The first blog I started was this formalized thing on blogspot my mother coerced me into. It was a thinly veiled attempt to explore my passion for English. Every post I put up was something I had crafted over a week of ideating, discussing with one of my parents, and then typing it out. Each post had a picture that it was uploaded with – the co-ordination I ended up doing was mindblowing to me at the time. There was a sense of pride with having your own URL. At that time, I was never into creative writing, so I ended up penning posts like “My Visit to Burj Khalifa”, which hahahah, come to think of it, even had this one line that said “AHHH IT WAS SO TALL”.

Looking back, I don’t think much has changed about why I write, or the style I write in. Much like Salman Khan treats his twitter, I treat you, my blog readers (if any) as people – and imagine that I’m narrating something incredibly boring to you all.

What got me writing the second time around was that I really wanted to have a voice at Law School. And the fact that I thought I was humourous – so I’d end up blogging these funny things that went viral and was the subject of memes. I actually ended up blogging from the library about night mess food a bunch of times, because I found it thoroughly fascinating.

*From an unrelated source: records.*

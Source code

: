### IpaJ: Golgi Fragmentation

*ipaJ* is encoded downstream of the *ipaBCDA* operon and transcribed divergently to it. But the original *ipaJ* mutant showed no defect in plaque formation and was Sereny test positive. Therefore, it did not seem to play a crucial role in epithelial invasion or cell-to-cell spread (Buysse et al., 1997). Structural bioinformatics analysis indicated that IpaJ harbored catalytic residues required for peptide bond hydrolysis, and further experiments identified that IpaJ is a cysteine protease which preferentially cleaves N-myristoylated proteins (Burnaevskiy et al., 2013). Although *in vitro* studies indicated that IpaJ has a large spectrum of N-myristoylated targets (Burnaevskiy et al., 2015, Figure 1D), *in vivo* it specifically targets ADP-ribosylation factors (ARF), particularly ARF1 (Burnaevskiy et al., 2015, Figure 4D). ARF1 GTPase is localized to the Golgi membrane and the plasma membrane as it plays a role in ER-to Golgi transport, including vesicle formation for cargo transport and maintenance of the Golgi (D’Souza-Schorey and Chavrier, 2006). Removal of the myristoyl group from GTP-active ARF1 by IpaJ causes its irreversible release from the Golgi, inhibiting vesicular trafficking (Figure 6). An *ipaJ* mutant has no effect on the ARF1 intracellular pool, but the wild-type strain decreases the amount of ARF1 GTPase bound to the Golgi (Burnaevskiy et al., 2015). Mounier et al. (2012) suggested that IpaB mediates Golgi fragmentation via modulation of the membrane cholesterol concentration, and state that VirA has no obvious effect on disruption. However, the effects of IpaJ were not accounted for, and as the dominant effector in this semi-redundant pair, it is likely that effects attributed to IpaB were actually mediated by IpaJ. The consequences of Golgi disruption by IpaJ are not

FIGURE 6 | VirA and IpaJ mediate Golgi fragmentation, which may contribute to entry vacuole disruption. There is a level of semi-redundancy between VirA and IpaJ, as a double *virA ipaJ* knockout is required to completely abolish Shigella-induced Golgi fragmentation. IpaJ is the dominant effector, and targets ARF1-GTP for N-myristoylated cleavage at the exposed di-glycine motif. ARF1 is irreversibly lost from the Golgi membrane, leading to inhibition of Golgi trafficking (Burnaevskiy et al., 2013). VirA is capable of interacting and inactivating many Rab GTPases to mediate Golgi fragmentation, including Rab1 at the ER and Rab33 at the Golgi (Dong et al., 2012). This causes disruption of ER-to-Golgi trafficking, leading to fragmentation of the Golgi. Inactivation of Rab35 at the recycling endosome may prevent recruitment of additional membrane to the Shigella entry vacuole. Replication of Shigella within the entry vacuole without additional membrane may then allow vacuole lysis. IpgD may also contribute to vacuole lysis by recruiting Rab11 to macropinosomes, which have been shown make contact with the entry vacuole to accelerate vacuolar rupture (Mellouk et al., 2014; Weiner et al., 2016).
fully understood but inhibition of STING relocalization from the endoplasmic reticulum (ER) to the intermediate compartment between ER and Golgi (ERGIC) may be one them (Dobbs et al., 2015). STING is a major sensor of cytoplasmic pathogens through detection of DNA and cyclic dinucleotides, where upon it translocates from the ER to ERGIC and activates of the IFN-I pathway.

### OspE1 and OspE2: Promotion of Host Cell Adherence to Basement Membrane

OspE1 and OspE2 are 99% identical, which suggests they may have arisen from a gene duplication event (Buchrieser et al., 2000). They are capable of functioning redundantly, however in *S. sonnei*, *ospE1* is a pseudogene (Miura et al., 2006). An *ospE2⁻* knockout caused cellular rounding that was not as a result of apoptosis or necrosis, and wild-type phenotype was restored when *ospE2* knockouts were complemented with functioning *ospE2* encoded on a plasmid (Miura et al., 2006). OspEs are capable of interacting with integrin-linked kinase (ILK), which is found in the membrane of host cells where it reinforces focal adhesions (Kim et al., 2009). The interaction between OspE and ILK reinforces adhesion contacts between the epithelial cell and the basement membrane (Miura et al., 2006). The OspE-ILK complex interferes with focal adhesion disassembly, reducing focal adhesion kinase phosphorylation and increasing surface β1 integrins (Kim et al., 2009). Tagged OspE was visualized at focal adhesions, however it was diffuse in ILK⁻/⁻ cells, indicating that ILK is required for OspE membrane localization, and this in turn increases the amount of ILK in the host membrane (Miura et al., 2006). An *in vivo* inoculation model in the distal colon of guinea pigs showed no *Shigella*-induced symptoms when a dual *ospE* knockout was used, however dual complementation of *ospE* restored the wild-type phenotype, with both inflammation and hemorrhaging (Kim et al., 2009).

Writing for me, however, has evolved now. It’s my only no-filter place. I often type things out on WhatsApp to people and backspace messages because I’m not entirely sure how they’ll respond to things. With this blog though, there’s no double-thinking. I type stuff out. If people respond, they will respond.

I’ll deal with it citing “editorial discretion” or some mumbo-jumbo of the sort I end up concocting.

Writing over the past year has ended up being cathartic. I can write about mundane things like my day, or take prompts and write things based on those. I can write things about friends without using their names, pen sentimental pieces of appreciation.

And then read them and reconnect the dots.

That’s what I love about where I am with my writing. I’m learning to relive things while enjoying what the present has for me.

And I’m trying hard not to overanalyze or overthink.